Start of INFORMATION

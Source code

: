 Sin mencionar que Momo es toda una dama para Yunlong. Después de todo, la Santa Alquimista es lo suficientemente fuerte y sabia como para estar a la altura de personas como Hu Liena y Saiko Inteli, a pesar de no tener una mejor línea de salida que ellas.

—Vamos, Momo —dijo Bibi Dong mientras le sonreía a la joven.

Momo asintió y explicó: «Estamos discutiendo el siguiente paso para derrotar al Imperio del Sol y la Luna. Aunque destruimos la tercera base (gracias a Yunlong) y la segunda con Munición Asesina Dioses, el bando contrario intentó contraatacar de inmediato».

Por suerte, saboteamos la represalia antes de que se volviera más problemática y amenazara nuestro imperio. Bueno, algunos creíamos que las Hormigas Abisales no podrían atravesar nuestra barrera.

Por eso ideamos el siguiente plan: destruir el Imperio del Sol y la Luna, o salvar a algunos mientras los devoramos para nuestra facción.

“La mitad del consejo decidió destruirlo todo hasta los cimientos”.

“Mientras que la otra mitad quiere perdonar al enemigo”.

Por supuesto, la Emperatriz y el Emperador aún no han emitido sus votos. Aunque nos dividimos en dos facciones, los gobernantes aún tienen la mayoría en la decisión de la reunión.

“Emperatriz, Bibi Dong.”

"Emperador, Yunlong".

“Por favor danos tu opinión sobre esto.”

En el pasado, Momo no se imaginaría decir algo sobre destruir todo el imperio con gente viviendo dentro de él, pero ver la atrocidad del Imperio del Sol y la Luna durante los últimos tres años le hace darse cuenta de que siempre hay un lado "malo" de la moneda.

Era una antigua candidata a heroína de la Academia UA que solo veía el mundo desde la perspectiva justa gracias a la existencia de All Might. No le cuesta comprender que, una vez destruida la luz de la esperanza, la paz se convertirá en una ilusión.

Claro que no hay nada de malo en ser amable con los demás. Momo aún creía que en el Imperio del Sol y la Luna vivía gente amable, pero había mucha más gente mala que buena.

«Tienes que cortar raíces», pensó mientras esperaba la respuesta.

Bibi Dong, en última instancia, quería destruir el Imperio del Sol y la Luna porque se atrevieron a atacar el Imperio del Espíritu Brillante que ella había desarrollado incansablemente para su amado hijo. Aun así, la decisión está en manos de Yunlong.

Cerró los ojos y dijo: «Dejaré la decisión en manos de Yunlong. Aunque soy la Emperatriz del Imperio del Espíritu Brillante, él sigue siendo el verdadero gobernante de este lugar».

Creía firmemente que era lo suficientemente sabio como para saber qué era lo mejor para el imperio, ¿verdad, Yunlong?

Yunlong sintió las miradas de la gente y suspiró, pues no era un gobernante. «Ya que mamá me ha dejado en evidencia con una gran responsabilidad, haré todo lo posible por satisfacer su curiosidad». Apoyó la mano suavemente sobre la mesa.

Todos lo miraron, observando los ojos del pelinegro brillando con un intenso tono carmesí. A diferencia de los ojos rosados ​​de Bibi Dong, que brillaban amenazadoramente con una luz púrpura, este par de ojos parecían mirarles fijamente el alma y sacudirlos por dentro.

End of INFORMATION

• [YOUR TASK]: Nothing in the entries above should differ when you return them in full.

• [YOUR RESPONSE]:
Source code

: Sin mencionar que Momo es toda una dama para Yunlong. Después de todo, la Santa Alquimista es lo suficientemente fuerte y sabia como para estar a la altura de personas como Hu Liena y Saiko Inteli, a pesar de no tener una mejor línea de salida que ellas.

—Vamos, Momo —dijo Bibi Dong mientras le sonreía a la joven.

Momo asintió y explicó: «Estamos discutiendo el siguiente paso para derrotar al Imperio del Sol y la Luna. Aunque destruimos la tercera base (gracias a Yunlong) y la segunda con Munición Asesina Dioses, el bando contrario intentó contraatacar de inmediato».

Por suerte, saboteamos la represalia antes de que se volviera más problemática y amenazara nuestro imperio. Bueno, algunos creíamos que las Hormigas Abisales no podrían atravesar nuestra barrera.

Por eso ideamos el siguiente plan: destruir el Imperio del Sol y la Luna, o salvar a algunos mientras los devoramos para nuestra facción.

“La mitad del consejo decidió destruirlo todo hasta los cimientos”.

“Mientras que la otra mitad quiere perdonar al enemigo”.

Por supuesto, la Emperatriz y el Emperador aún no han emitido sus votos. Aunque nos dividimos en dos facciones, los gobernantes aún tienen la mayoría en la decisión de la reunión.

“Emperatriz, Bibi Dong.”

"Emperador, Yunlong".

“Por favor danos tu opinión sobre esto.”

En el pasado, Momo no se imaginaría decir algo sobre destruir todo el imperio con gente viviendo dentro de él, pero ver la atrocidad del Imperio del Sol y la Luna durante los últimos tres años le hace darse cuenta de que siempre hay un lado "malo" de la moneda.

Era una antigua candidata a heroína de la Academia UA que solo veía el mundo desde la perspectiva justa gracias a la existencia de All Might. No le cuesta comprender que, una vez destruida la luz de la esperanza, la paz se convertirá en una ilusión.

Claro que no hay nada de malo en ser amable con los demás. Momo aún creía que en el Imperio del Sol y la Luna vivía gente amable, pero había mucha más gente mala que buena.

«Tienes que cortar raíces», pensó mientras esperaba la respuesta.

Bibi Dong, en última instancia, quería destruir el Imperio del Sol y la Luna porque se atrevieron a atacar el Imperio del Espíritu Brillante que ella había desarrollado incansablemente para su amado hijo. Aun así, la decisión está en manos de Yunlong.

Cerró los ojos y dijo: «Dejaré la decisión en manos de Yunlong. Aunque soy la Emperatriz del Imperio del Espíritu Brillante, él sigue siendo el verdadero gobernante de este lugar».

Creía firmemente que era lo suficientemente sabio como para saber qué era lo mejor para el imperio, ¿verdad, Yunlong?

Yunlong sintió las miradas de la gente y suspiró, pues no era un gobernante. «Ya que mamá me ha dejado en evidencia con una gran responsabilidad, haré todo lo posible por satisfacer su curiosidad». Apoyó la mano suavemente sobre la mesa.

Todos lo miraron, observando los ojos del pelinegro brillando con un intenso tono carmesí. A diferencia de los ojos rosados ​​de Bibi Dong, que brillaban amenazadoramente con una luz púrpura, este par de ojos parecían mirarles fijamente el alma y sacudirlos por dentro.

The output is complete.